WHAT YOU SHOULD DO » Pull every line with "textsuperscript" from the data.

====== GIVEN DATA

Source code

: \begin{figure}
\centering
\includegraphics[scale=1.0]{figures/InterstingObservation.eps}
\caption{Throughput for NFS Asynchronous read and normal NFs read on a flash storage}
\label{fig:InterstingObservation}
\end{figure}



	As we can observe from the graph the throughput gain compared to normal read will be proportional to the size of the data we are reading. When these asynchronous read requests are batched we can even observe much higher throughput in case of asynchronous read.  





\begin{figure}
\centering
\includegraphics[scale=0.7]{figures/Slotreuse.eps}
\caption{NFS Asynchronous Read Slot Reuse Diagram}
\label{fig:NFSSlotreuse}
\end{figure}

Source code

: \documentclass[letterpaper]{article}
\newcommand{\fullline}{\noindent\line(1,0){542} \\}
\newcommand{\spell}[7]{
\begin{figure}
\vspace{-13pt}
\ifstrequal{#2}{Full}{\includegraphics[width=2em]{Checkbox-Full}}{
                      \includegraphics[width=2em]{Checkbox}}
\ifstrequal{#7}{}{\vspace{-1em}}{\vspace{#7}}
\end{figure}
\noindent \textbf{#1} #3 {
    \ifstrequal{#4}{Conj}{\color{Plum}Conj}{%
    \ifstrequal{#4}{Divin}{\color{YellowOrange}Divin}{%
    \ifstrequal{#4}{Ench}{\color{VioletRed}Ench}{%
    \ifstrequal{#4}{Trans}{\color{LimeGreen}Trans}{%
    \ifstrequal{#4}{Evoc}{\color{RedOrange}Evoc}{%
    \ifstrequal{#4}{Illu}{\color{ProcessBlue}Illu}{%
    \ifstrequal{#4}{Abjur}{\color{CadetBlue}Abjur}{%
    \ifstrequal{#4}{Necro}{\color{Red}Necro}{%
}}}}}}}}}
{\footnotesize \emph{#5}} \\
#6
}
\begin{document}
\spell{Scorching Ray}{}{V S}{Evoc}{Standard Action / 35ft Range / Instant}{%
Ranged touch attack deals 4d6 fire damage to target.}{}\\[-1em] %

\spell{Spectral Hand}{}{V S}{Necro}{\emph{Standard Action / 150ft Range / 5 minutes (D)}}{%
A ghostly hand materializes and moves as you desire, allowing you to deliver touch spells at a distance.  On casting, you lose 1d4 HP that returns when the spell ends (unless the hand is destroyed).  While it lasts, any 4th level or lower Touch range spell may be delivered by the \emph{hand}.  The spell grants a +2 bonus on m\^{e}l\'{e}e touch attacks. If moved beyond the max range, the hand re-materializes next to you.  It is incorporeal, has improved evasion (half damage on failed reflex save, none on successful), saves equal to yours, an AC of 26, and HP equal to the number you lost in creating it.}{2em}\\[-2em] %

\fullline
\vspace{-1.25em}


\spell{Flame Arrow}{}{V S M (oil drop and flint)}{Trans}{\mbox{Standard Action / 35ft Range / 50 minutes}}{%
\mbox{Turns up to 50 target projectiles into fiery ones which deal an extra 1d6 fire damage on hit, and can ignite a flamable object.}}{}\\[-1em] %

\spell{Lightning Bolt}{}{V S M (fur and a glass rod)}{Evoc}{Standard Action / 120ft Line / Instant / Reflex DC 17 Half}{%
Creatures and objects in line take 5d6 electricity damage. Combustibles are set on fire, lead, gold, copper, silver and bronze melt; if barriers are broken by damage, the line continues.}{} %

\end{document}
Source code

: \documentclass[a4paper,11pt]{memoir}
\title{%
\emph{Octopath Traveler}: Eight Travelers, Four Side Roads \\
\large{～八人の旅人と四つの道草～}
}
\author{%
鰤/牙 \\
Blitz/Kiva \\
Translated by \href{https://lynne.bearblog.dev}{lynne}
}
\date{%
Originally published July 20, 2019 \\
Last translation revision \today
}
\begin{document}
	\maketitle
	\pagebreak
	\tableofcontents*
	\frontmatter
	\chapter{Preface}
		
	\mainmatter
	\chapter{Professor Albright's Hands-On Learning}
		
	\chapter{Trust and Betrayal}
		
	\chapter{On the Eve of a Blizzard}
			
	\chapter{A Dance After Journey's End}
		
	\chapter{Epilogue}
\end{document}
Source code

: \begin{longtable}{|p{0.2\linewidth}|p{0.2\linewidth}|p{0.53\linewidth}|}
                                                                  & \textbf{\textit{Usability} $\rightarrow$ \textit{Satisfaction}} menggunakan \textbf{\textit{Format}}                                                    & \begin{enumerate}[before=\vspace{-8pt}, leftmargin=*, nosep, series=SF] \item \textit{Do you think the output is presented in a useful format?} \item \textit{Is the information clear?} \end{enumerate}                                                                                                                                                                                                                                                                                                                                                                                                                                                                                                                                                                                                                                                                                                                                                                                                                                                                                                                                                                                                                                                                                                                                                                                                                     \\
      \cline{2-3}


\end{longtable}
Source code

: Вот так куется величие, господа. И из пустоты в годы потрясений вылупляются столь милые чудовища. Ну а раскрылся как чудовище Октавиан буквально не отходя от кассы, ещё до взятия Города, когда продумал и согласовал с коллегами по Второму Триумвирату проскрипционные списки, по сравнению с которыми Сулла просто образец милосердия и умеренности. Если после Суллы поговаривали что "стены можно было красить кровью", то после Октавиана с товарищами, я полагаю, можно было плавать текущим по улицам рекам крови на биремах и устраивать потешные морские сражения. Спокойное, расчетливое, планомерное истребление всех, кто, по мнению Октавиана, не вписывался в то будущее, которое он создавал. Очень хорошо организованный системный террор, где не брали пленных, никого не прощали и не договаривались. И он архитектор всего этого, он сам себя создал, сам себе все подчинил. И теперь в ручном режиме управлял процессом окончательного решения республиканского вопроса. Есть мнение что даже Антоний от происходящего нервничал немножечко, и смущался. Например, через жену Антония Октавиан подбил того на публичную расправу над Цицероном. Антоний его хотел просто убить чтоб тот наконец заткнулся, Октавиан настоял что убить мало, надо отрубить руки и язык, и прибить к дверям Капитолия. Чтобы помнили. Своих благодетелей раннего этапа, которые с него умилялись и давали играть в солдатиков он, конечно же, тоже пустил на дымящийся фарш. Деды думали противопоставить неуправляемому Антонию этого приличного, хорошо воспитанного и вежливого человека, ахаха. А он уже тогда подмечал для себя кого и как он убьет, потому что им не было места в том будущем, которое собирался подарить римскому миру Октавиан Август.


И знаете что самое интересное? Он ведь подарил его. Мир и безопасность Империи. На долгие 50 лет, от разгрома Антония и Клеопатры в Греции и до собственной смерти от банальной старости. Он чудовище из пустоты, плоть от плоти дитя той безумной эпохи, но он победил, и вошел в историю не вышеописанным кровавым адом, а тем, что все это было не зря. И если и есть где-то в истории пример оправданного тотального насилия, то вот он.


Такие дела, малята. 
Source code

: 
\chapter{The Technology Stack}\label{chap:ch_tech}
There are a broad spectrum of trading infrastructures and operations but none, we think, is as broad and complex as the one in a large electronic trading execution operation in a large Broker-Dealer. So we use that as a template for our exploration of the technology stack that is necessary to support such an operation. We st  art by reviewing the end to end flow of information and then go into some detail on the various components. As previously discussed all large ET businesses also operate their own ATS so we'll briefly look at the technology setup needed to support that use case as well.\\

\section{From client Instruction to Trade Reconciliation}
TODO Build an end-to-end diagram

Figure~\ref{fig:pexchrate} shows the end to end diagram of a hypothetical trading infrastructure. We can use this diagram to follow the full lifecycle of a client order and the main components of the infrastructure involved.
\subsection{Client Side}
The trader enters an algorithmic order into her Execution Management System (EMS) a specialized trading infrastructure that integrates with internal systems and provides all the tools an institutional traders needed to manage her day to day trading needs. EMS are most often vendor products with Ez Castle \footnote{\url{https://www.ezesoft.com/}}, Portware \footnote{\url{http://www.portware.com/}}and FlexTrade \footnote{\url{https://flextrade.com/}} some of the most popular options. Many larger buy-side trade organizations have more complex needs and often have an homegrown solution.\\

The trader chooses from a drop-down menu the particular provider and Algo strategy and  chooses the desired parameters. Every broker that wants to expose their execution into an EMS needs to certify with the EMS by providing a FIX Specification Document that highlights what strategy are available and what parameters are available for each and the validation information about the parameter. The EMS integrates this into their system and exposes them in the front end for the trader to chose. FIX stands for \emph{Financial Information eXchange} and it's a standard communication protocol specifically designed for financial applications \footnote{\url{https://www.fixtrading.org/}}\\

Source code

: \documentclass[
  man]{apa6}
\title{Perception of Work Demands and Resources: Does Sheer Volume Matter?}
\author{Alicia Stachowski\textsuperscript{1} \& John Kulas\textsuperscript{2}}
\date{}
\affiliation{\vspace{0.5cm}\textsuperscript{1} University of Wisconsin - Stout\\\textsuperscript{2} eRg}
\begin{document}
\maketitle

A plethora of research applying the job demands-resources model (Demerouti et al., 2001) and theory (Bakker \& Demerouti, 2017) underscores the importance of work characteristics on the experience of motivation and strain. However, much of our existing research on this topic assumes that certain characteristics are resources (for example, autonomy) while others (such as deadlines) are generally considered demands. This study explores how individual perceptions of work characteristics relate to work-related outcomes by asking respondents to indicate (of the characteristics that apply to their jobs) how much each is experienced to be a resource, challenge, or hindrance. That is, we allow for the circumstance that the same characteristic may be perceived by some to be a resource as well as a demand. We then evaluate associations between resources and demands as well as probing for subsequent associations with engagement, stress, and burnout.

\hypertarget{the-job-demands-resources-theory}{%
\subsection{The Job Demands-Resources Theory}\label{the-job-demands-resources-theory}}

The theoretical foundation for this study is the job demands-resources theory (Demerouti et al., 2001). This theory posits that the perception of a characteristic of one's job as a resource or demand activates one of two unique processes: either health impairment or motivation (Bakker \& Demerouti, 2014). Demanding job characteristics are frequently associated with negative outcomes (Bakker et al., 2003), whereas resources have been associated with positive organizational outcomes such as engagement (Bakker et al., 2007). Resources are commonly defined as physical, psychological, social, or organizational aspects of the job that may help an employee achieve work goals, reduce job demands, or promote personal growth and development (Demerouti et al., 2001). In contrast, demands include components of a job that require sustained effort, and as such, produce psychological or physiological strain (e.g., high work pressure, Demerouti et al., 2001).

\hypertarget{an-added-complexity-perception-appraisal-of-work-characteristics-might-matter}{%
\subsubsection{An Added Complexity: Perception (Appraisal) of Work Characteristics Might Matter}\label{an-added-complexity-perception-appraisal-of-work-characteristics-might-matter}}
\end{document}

============

REPLY TO THE TASK »
\author{Alicia Stachowski\textsuperscript{1} \& John Kulas\textsuperscript{2}}
\affiliation{\vspace{0.5cm}\textsuperscript{1} University of Wisconsin - Stout\\\textsuperscript{2} eRg}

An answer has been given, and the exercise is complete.